Print the records below exactly, leaving out nothing.

## Dataset:
####################
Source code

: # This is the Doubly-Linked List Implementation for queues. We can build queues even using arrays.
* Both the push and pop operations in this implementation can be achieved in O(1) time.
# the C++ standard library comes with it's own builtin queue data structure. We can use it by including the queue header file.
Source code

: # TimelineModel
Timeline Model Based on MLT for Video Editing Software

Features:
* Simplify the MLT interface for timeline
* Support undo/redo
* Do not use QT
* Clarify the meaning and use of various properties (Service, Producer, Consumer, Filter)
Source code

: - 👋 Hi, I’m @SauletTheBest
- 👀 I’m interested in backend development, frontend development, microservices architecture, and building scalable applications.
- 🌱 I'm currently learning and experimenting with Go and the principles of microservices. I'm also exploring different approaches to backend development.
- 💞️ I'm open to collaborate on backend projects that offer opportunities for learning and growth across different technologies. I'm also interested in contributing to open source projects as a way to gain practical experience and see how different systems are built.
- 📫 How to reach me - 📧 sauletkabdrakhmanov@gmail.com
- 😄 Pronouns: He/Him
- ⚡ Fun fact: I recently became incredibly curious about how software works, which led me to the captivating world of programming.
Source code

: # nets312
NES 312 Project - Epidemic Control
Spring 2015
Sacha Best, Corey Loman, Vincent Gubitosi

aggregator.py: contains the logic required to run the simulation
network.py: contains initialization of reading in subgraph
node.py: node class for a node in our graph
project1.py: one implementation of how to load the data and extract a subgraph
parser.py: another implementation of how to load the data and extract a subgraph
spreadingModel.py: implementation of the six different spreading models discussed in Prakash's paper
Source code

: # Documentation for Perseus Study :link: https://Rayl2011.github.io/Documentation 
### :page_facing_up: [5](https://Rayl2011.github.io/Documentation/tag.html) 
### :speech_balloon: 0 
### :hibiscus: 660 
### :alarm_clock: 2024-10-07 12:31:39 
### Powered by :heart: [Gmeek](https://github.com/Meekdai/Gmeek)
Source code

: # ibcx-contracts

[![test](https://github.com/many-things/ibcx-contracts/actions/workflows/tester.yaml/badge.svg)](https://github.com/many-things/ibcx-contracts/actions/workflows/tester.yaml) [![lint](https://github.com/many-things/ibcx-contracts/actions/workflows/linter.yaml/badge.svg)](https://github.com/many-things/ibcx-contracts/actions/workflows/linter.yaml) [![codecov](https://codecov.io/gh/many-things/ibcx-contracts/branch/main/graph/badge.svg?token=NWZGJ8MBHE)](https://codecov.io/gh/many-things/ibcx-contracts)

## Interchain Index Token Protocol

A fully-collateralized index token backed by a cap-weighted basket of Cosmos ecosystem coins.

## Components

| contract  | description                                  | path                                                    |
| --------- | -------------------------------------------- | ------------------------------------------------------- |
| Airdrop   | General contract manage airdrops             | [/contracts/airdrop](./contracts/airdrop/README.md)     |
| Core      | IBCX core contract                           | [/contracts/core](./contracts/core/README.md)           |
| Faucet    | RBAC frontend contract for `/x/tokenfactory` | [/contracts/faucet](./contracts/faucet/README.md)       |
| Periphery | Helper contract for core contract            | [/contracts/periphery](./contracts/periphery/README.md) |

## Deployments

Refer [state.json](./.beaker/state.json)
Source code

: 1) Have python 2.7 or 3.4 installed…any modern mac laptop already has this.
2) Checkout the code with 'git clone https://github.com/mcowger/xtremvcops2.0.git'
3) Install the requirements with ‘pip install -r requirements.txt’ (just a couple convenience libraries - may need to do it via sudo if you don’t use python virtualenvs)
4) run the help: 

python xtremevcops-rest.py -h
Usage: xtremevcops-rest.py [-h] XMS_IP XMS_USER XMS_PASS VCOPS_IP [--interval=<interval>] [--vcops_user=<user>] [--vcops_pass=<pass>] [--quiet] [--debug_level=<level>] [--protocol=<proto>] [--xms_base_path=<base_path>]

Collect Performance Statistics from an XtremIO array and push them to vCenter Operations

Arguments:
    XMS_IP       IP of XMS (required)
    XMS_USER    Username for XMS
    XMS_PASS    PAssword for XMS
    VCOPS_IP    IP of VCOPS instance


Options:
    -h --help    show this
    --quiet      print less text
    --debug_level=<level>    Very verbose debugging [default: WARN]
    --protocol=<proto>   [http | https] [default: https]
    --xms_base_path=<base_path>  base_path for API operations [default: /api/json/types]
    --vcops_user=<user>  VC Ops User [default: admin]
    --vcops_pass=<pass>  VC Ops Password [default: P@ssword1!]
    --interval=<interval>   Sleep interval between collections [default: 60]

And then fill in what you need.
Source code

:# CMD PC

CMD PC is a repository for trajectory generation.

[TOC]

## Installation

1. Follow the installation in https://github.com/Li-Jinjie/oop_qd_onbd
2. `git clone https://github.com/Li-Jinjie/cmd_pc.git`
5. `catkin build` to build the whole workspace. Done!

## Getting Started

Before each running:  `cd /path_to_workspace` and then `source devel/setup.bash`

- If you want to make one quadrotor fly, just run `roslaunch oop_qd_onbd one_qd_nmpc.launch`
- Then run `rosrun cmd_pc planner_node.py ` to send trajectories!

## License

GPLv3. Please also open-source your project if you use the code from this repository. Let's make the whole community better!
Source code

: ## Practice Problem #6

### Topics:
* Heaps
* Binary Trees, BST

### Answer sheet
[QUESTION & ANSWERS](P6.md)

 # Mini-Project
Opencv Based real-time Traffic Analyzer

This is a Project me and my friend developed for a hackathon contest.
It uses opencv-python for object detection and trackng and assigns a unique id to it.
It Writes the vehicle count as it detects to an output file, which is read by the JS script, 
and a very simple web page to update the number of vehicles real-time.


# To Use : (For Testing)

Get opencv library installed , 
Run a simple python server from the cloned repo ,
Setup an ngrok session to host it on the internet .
####################
## Completed task:
Source code

: # This is the Doubly-Linked List Implementation for queues. We can build queues even using arrays.
* Both the push and pop operations in this implementation can be achieved in O(1) time.
# the C++ standard library comes with it's own builtin queue data structure. We can use it by including the queue header file.
Source code

: # TimelineModel
Timeline Model Based on MLT for Video Editing Software

Features:
* Simplify the MLT interface for timeline
* Support undo/redo
* Do not use QT
* Clarify the meaning and use of various properties (Service, Producer, Consumer, Filter)
Source code

: - 👋 Hi, I’m @SauletTheBest
- 👀 I’m interested in backend development, frontend development, microservices architecture, and building scalable applications.
- 🌱 I'm currently learning and experimenting with Go and the principles of microservices. I'm also exploring different approaches to backend development.
- 💞️ I'm open to collaborate on backend projects that offer opportunities for learning and growth across different technologies. I'm also interested in contributing to open source projects as a way to gain practical experience and see how different systems are built.
- 📫 How to reach me - 📧 sauletkabdrakhmanov@gmail.com
- 😄 Pronouns: He/Him
- ⚡ Fun fact: I recently became incredibly curious about how software works, which led me to the captivating world of programming.
Source code

: # nets312
NES 312 Project - Epidemic Control
Spring 2015
Sacha Best, Corey Loman, Vincent Gubitosi

aggregator.py: contains the logic required to run the simulation
network.py: contains initialization of reading in subgraph
node.py: node class for a node in our graph
project1.py: one implementation of how to load the data and extract a subgraph
parser.py: another implementation of how to load the data and extract a subgraph
spreadingModel.py: implementation of the six different spreading models discussed in Prakash's paper
Source code

: # Documentation for Perseus Study :link: https://Rayl2011.github.io/Documentation 
### :page_facing_up: [5](https://Rayl2011.github.io/Documentation/tag.html) 
### :speech_balloon: 0 
### :hibiscus: 660 
### :alarm_clock: 2024-10-07 12:31:39 
### Powered by :heart: [Gmeek](https://github.com/Meekdai/Gmeek)
Source code

: # ibcx-contracts

[![test](https://github.com/many-things/ibcx-contracts/actions/workflows/tester.yaml/badge.svg)](https://github.com/many-things/ibcx-contracts/actions/workflows/tester.yaml) [![lint](https://github.com/many-things/ibcx-contracts/actions/workflows/linter.yaml/badge.svg)](https://github.com/many-things/ibcx-contracts/actions/workflows/linter.yaml) [![codecov](https://codecov.io/gh/many-things/ibcx-contracts/branch/main/graph/badge.svg?token=NWZGJ8MBHE)](https://codecov.io/gh/many-things/ibcx-contracts)

## Interchain Index Token Protocol

A fully-collateralized index token backed by a cap-weighted basket of Cosmos ecosystem coins.

## Components

| contract  | description                                  | path                                                    |
| --------- | -------------------------------------------- | ------------------------------------------------------- |
| Airdrop   | General contract manage airdrops             | [/contracts/airdrop](./contracts/airdrop/README.md)     |
| Core      | IBCX core contract                           | [/contracts/core](./contracts/core/README.md)           |
| Faucet    | RBAC frontend contract for `/x/tokenfactory` | [/contracts/faucet](./contracts/faucet/README.md)       |
| Periphery | Helper contract for core contract            | [/contracts/periphery](./contracts/periphery/README.md) |

## Deployments

Refer [state.json](./.beaker/state.json)
Source code

: 1) Have python 2.7 or 3.4 installed…any modern mac laptop already has this.
2) Checkout the code with 'git clone https://github.com/mcowger/xtremvcops2.0.git'
3) Install the requirements with ‘pip install -r requirements.txt’ (just a couple convenience libraries - may need to do it via sudo if you don’t use python virtualenvs)
4) run the help: 

python xtremevcops-rest.py -h
Usage: xtremevcops-rest.py [-h] XMS_IP XMS_USER XMS_PASS VCOPS_IP [--interval=<interval>] [--vcops_user=<user>] [--vcops_pass=<pass>] [--quiet] [--debug_level=<level>] [--protocol=<proto>] [--xms_base_path=<base_path>]

Collect Performance Statistics from an XtremIO array and push them to vCenter Operations

Arguments:
    XMS_IP       IP of XMS (required)
    XMS_USER    Username for XMS
    XMS_PASS    PAssword for XMS
    VCOPS_IP    IP of VCOPS instance


Options:
    -h --help    show this
    --quiet      print less text
    --debug_level=<level>    Very verbose debugging [default: WARN]
    --protocol=<proto>   [http | https] [default: https]
    --xms_base_path=<base_path>  base_path for API operations [default: /api/json/types]
    --vcops_user=<user>  VC Ops User [default: admin]
    --vcops_pass=<pass>  VC Ops Password [default: P@ssword1!]
    --interval=<interval>   Sleep interval between collections [default: 60]

And then fill in what you need.
Source code

:# CMD PC

CMD PC is a repository for trajectory generation.

[TOC]

## Installation

1. Follow the installation in https://github.com/Li-Jinjie/oop_qd_onbd
2. `git clone https://github.com/Li-Jinjie/cmd_pc.git`
5. `catkin build` to build the whole workspace. Done!

## Getting Started

Before each running:  `cd /path_to_workspace` and then `source devel/setup.bash`

- If you want to make one quadrotor fly, just run `roslaunch oop_qd_onbd one_qd_nmpc.launch`
- Then run `rosrun cmd_pc planner_node.py ` to send trajectories!

## License

GPLv3. Please also open-source your project if you use the code from this repository. Let's make the whole community better!
Source code

: ## Practice Problem #6

### Topics:
* Heaps
* Binary Trees, BST

### Answer sheet
[QUESTION & ANSWERS](P6.md)

 # Mini-Project
Opencv Based real-time Traffic Analyzer

This is a Project me and my friend developed for a hackathon contest.
It uses opencv-python for object detection and trackng and assigns a unique id to it.
It Writes the vehicle count as it detects to an output file, which is read by the JS script, 
and a very simple web page to update the number of vehicles real-time.


# To Use : (For Testing)

Get opencv library installed , 
Run a simple python server from the cloned repo ,
Setup an ngrok session to host it on the internet .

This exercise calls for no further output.